I don’t know much about the Catholic church. I’m lucky enough to have been raised by parents who weren’t religious, so I am a vacuum where religion is concerned. It is not in me. I don’t have good feelings about it, I don’t have bad feeling about it. I’m sure the church does good things and I assume that is what keeps people loyal to it, and that they stick with it with only the best intentions. I don’t judge anyone who’s a part of it. But from what I gather, even the church would admit that there have been some problems with their organization, including but definitely not limited to rampant, institutionalized kid-fucking.

You’d think that would be enough to keep a little distance. The scar tissue still has some scab on it. But after a lifetime of popes who couldn’t stand up and wave without shaking or falling over, Francis appears as young and vigorous as a Jan-Michael Vincent by comparison. He stammers out a couple of platitudes about things that have long been face-slappingly obvious to everyone who didn’t stand to lose a fortune by acting on them, and suddenly we’re — literally, like literally literally — rolling out the red carpet for him. I dunno guys, this seems a little sudden!

It’s nothing personal. I don’t have anything against Pope Francis. He seems terrific, and he’s clearly the best pope of my lifetime. But popes — all popes — live in a bejeweled, gold-plated building that makes Trump Tower look like a desert gas station. And Francis won’t always be the pope. There will be more popes, and who knows how they will feel about global warming, gay marriage, or poverty? The pope before Francis WAS AN EX-NAZI. This is an organization that makes mistakes, is what I’m saying. Their people wear weird robes. They announce their elections via smoke signal. Maybe we could keep a little more of a dignified distance from this outfit?

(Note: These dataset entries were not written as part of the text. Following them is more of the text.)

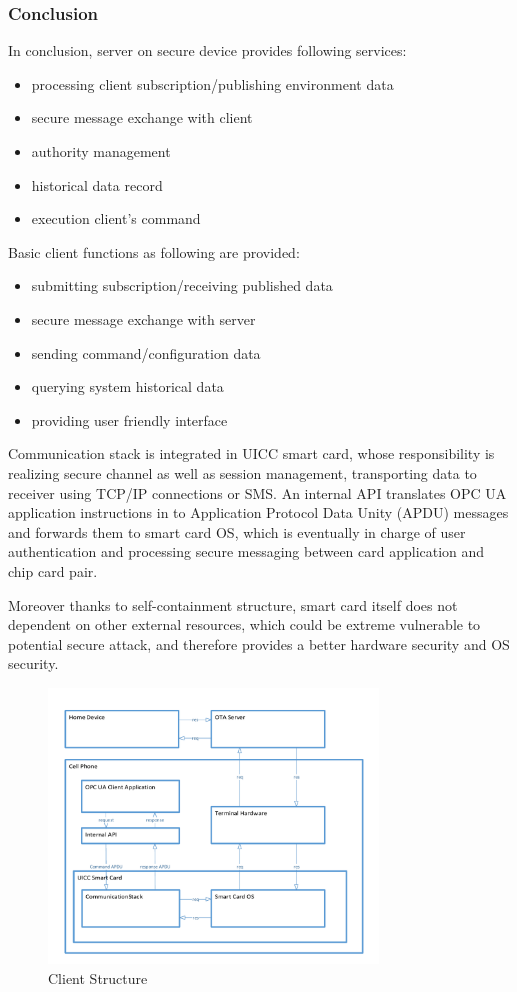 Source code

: \subsubsection{Conclusion}\label{secFunction}
In conclusion, server on secure device provides following services:
 \begin{itemize}
  \item processing client subscription/publishing environment data
  \item secure message exchange with client
  \item authority management
  \item historical data record
  \item execution client's command
\end{itemize}
Basic client functions as following are provided:
 \begin{itemize}
  \item submitting subscription/receiving published data
  \item secure message exchange with server
  \item sending command/configuration data
  \item querying system historical data
  \item providing user friendly interface
\end{itemize}

Communication stack is integrated in UICC smart card, whose responsibility is realizing secure channel as well as session management, transporting data to receiver using TCP/IP connections or SMS. An internal API translates OPC UA application instructions in to Application Protocol Data Unity (APDU) messages and forwards them to smart card OS, which is eventually in charge of user authentication and processing secure messaging between card application and chip card pair. 

Moreover thanks to self-containment structure, smart card itself does not dependent on other external resources, which could be extreme vulnerable to potential secure attack, and therefore provides a better hardware security and OS security. 

 \begin{figure}
	\centering
	\includegraphics[width=0.78\textwidth]{clientStructure}
		\caption{Client Structure}
	\label{fig:clientStructure}
\end{figure}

Volkswagen found itself in some trouble this week when it was revealed that the automaker had rigged its cars to sense when they were being smog-tested, and adjust their carbon output to pass the test.

Since 2009, Volkswagen had been installing elaborate software in 482,000 “clean diesel” vehicles sold in the US, so that the cars’ pollution controls only worked when being tested for emissions. The rest of the time, the vehicles could freely spew hazardous, smog-forming compounds.

Suffice to say, regulators were livid once they caught on. Last Friday, the Environmental Protection Agency announced that Volkswagen had very flagrantly violated the Clean Air Act. Not only did the EPA order the German firm to fix the affected vehicles — which include diesel TDI versions of the Golf, Jetta, Beetle, and Passat — but the agency could end up levying fines as high as $18 billion. The Department of Justice is also contemplating criminal charges.

Regulators didn’t notice this ruse for years. The problem was only uncovered by an independent group, the International Council on Clean Transportation, which wanted to investigate why there was such a discrepancy between laboratory tests and real-road performance for several of VW’s diesel cars in Europe. So they worked with researchers at West Virginia University, who stuck a probe up the exhaust pipe of VW’s clean diesel cars and drove them from San Diego to Seattle.

What the researchers found was shocking. On the road, VW’s Jetta was emitting 15 to 35 times as much nitrogen oxide as the allowable limit. The VW Passat was emitting 5 to 20 times as much. These cars were emitting much more pollution than they had in the labs.

This, clearly, is bad. And it’s clearly not the act of a rogue executive. This is something that a lot of people in the organization were involved in, with knowledge of the situation going from the bottom to the very top and still allowed to continue. Volkswagen’s stock is plummeting, and the resale value of their vehicles is zero. They have fired their CEO, but experts are doubtful that any replacement can repair the damage to public trust in their brand.

Francis is a great new CEO, I like the direction he’s taking the company, but let’s not forget it used to do business with the Nazis.